Existing indoor positioning technologies are inefficient in terms of resources and time, as they require the construction of expensive, dedicated embedded platforms and prior knowledge of node locations.
This technology rotates the mobile robot to align the relative angles between the robot arms and the smartphone, then applies the Wi-Fi RSSI-based Friis transmission equation and triangulation to calculate the position in real-time on the smartphone platform. It can be applied to logistics transport, service robots, and autonomous driving platforms, thereby improving the efficiency of robot localization without additional infrastructure and reducing resource waste by utilizing the smartphone platform.
This invention was developed with support from the Ministry of Education, Science and Technology for the development of convergence technology for new and renewable energy intelligent robots.
This technology is a proximity control mechanism that determines driving direction and guides docking positions by detecting the RGB-LED brightness of a target robot to ensure precise coupling between modular robots. By arranging three-color RGB-LEDs and sensors radially, it provides location information and guides the docking range of the target robot.

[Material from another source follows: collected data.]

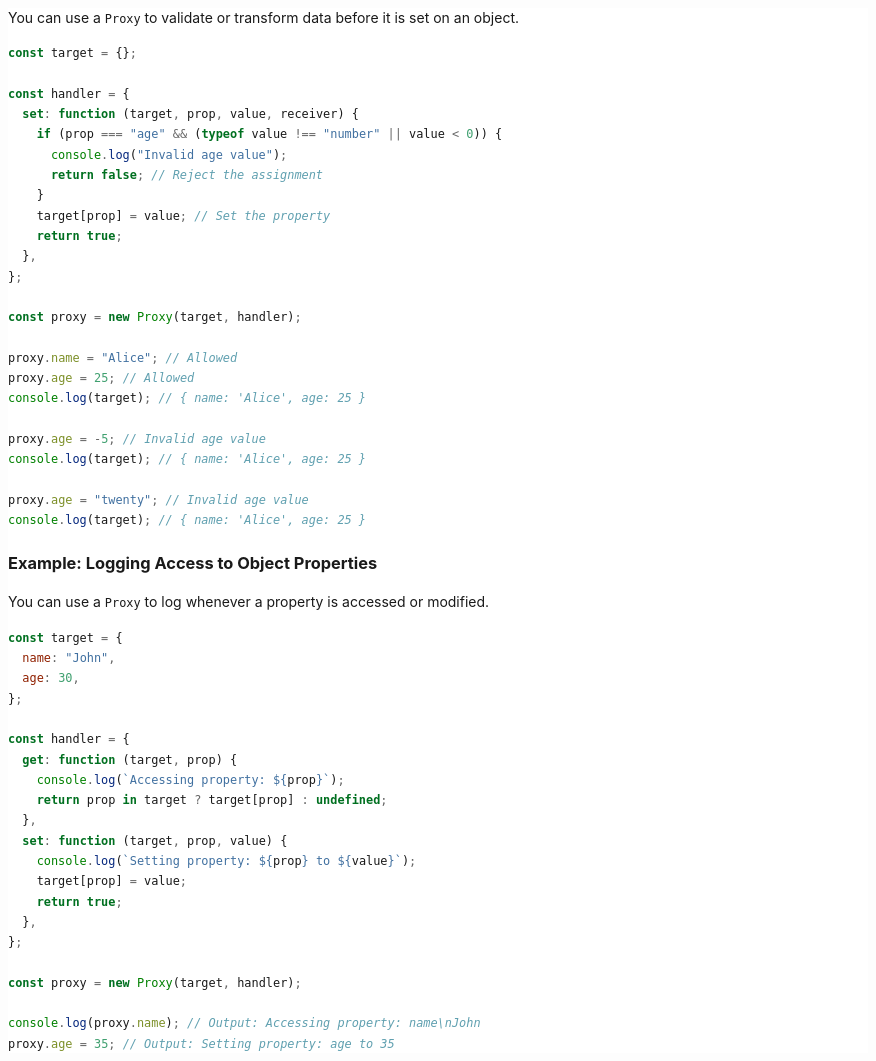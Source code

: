 You can use a `Proxy` to validate or transform data before it is set on an object.

```javascript
const target = {};

const handler = {
  set: function (target, prop, value, receiver) {
    if (prop === "age" && (typeof value !== "number" || value < 0)) {
      console.log("Invalid age value");
      return false; // Reject the assignment
    }
    target[prop] = value; // Set the property
    return true;
  },
};

const proxy = new Proxy(target, handler);

proxy.name = "Alice"; // Allowed
proxy.age = 25; // Allowed
console.log(target); // { name: 'Alice', age: 25 }

proxy.age = -5; // Invalid age value
console.log(target); // { name: 'Alice', age: 25 }

proxy.age = "twenty"; // Invalid age value
console.log(target); // { name: 'Alice', age: 25 }
```

### Example: Logging Access to Object Properties

You can use a `Proxy` to log whenever a property is accessed or modified.

```javascript
const target = {
  name: "John",
  age: 30,
};

const handler = {
  get: function (target, prop) {
    console.log(`Accessing property: ${prop}`);
    return prop in target ? target[prop] : undefined;
  },
  set: function (target, prop, value) {
    console.log(`Setting property: ${prop} to ${value}`);
    target[prop] = value;
    return true;
  },
};

const proxy = new Proxy(target, handler);

console.log(proxy.name); // Output: Accessing property: name\nJohn
proxy.age = 35; // Output: Setting property: age to 35
```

Conventional ultrasonic sensors are limited to obstacle avoidance and lack the precision required for accurate positioning, while RF signal strength (RSSI) methods suffer from low recognition accuracy and errors when docking moving objects.
This technology features a sensor module (comprising three RGB-LEDs and one detection sensor) arranged radially around the robot's body. It converts the RGB-LED brightness values of the target robot into frequencies, generates a driving path toward the direction of maximum frequency intensity, and implements a control algorithm to stop at the target docking point. Applicable to logistics, service robots, and autonomous platforms, it enhances the accuracy and efficiency of modular robot bonding across various applications.

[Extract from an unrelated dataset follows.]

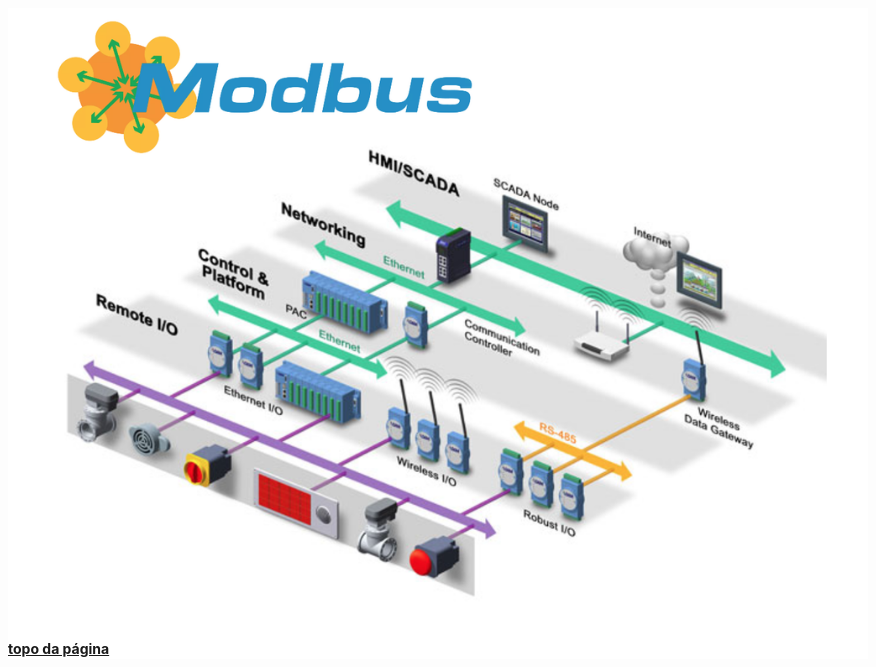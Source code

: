 <img src="/assets/modbus.png" alt="Modbus" style="width:100%;height:100%;">

<a href="#top">**topo da página**</a>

This invention was developed with support from the Ministry of Education, Science and Technology's New and Renewable Energy Intelligent Robot Convergence Technology Development program.

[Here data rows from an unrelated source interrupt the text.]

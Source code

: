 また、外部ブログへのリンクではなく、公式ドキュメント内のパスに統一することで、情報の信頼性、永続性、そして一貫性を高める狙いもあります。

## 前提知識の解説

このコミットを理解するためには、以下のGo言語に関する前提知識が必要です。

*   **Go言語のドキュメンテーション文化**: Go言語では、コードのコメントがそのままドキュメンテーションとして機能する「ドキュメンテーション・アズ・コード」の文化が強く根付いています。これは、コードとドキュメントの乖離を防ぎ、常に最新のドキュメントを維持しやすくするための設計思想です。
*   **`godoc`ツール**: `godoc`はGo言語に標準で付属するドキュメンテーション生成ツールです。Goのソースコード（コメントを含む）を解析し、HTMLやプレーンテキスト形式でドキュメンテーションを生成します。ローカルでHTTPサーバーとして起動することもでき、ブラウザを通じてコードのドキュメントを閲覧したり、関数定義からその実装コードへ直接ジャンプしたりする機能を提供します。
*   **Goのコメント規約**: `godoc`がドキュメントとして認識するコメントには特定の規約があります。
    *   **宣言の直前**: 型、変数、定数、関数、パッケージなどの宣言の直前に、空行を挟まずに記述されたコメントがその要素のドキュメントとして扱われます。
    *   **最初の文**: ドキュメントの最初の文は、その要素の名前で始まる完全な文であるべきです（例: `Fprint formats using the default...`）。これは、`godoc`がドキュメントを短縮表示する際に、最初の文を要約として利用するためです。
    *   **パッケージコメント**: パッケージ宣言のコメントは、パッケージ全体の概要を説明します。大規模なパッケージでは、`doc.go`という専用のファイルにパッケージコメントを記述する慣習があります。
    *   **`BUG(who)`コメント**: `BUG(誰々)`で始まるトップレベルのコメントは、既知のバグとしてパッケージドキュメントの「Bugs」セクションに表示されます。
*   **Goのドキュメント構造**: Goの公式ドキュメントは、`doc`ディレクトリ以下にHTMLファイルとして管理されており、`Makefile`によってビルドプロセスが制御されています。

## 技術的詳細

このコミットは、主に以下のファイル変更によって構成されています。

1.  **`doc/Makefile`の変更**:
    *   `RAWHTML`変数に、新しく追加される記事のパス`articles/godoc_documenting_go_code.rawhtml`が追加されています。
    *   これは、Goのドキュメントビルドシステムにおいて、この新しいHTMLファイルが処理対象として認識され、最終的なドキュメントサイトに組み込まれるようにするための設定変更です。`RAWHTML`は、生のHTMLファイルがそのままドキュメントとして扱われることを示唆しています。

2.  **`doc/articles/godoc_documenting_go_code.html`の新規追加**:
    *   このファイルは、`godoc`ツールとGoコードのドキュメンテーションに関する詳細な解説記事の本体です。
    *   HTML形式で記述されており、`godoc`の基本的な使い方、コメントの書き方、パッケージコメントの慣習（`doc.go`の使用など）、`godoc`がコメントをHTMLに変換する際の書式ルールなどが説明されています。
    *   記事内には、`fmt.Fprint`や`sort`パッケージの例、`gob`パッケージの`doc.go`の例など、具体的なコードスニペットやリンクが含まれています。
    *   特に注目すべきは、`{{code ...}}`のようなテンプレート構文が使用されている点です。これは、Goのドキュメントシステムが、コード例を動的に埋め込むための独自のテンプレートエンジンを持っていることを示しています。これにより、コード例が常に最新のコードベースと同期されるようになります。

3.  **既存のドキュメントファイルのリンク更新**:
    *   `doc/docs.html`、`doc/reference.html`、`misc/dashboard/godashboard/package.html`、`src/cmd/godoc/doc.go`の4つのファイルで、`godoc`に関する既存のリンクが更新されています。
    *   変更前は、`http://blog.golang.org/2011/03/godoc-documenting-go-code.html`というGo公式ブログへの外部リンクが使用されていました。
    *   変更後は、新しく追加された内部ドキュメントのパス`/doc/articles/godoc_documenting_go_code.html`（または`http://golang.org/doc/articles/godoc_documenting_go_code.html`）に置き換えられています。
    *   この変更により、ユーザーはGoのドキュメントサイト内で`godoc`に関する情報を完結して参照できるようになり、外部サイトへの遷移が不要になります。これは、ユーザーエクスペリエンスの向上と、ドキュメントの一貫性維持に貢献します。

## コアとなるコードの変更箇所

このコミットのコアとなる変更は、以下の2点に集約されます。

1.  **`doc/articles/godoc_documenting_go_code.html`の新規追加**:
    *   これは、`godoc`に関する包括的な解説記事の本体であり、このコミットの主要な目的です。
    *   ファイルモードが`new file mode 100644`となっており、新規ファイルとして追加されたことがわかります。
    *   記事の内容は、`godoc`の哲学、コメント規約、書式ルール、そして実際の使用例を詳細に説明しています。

This technology is a finger rehabilitation device and system that secures the user's palm to a support plate and inserts the fingertips into individual wearing units, converting motor rotation into finger movement through a hinge link structure and gear coupling.
Conventional Velcro-based glove structures are difficult for patients to put on independently, and wire-driven systems suffer from control precision issues due to material deformation (stretching) and interference with thumb movement.
This technology features a gear-driven unit where sector gears and rotating gears mesh for the four fingers (excluding the thumb), and a secondary drive unit that enables 2-axis (vertical/horizontal) movement for the thumb, allowing for precise range-of-motion and rotation control for each finger.
This technology is a mobile robot system that controls driving modes (following/leading) by combining LF signal-based triangulation with gait status measurement from a wearable device. It also performs infrared-based alignment between multiple robots and gesture control via smartwatch.
Existing image processing methods require high-performance processors and consume significant battery power, while sensor network methods are limited to specific spaces and struggle with precise positioning and navigation in complex, obstacle-filled environments.
This technology utilizes multiple LF transmitters on the mobile robot to perform triangulation based on signal strength received by the user's wearable device, enabling precise positioning. It automatically switches driving modes (Mode 1: Following, Mode 2: Leading) based on the user's gait and rotation, and includes alarm and gesture control via smartwatch, as well as formation driving control through infrared communication between multiple robots.